--- Instructions for the task ---
Please give back the listing below word for word, without the images.

*** Opening Provided information ***

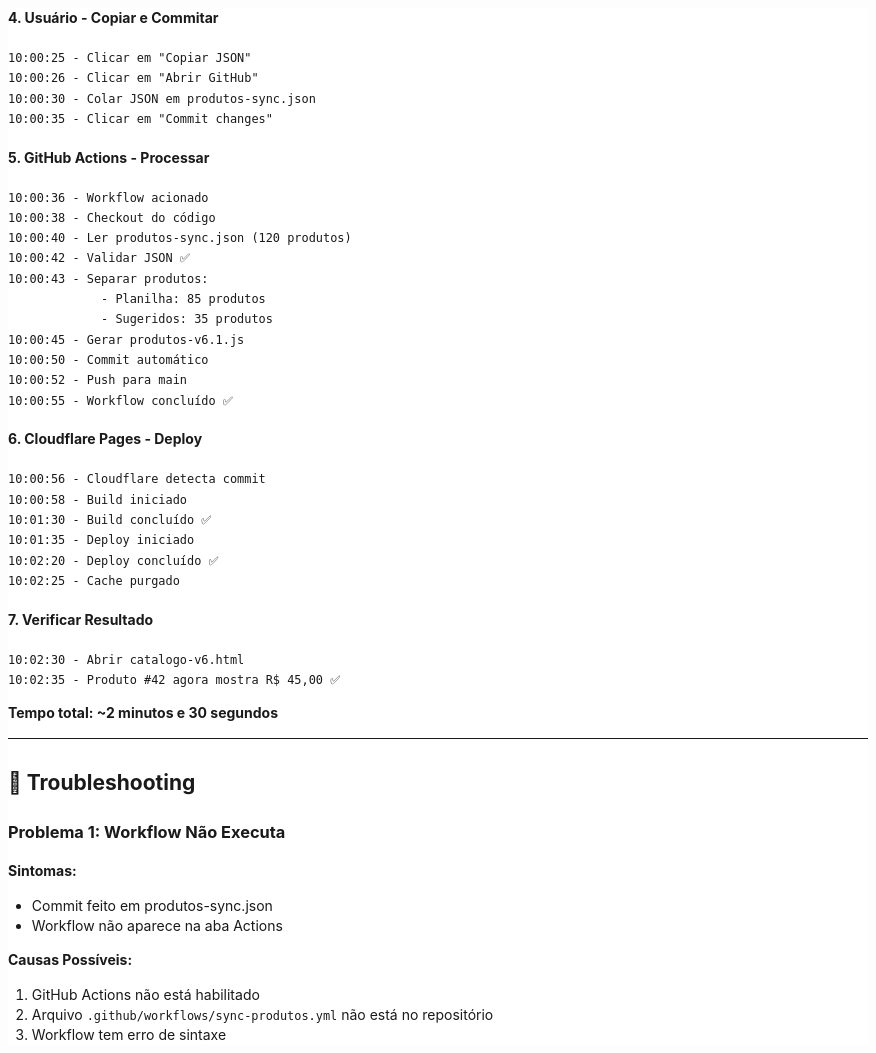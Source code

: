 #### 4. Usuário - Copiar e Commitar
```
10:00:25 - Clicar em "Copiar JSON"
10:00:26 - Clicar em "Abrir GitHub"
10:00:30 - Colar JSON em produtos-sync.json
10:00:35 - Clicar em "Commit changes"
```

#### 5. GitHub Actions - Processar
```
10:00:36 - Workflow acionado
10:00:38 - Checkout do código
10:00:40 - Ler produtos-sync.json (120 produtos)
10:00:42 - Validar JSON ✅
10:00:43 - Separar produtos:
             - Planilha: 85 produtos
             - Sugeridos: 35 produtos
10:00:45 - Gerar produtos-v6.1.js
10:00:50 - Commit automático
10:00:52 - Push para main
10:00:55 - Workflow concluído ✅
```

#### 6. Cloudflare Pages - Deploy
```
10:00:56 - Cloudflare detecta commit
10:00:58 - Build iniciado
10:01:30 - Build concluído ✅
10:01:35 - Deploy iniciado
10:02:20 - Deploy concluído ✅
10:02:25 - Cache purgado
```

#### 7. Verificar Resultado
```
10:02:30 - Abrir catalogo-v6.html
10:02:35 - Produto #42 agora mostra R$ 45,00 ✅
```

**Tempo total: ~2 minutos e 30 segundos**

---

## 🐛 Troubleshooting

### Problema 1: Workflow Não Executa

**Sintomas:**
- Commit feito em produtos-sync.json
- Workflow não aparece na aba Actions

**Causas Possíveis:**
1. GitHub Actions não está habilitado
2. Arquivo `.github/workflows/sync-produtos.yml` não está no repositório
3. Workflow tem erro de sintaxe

*** Closing Provided information ***

--- Solution for this problem ---
Source code

: #### 4. Usuário - Copiar e Commitar
```
10:00:25 - Clicar em "Copiar JSON"
10:00:26 - Clicar em "Abrir GitHub"
10:00:30 - Colar JSON em produtos-sync.json
10:00:35 - Clicar em "Commit changes"
```

#### 5. GitHub Actions - Processar
```
10:00:36 - Workflow acionado
10:00:38 - Checkout do código
10:00:40 - Ler produtos-sync.json (120 produtos)
10:00:42 - Validar JSON ✅
10:00:43 - Separar produtos:
             - Planilha: 85 produtos
             - Sugeridos: 35 produtos
10:00:45 - Gerar produtos-v6.1.js
10:00:50 - Commit automático
10:00:52 - Push para main
10:00:55 - Workflow concluído ✅
```

#### 6. Cloudflare Pages - Deploy
```
10:00:56 - Cloudflare detecta commit
10:00:58 - Build iniciado
10:01:30 - Build concluído ✅
10:01:35 - Deploy iniciado
10:02:20 - Deploy concluído ✅
10:02:25 - Cache purgado
```

#### 7. Verificar Resultado
```
10:02:30 - Abrir catalogo-v6.html
10:02:35 - Produto #42 agora mostra R$ 45,00 ✅
```

**Tempo total: ~2 minutos e 30 segundos**

---

## 🐛 Troubleshooting

### Problema 1: Workflow Não Executa

**Sintomas:**
- Commit feito em produtos-sync.json
- Workflow não aparece na aba Actions

**Causas Possíveis:**
1. GitHub Actions não está habilitado
2. Arquivo `.github/workflows/sync-produtos.yml` não está no repositório
3. Workflow tem erro de sintaxe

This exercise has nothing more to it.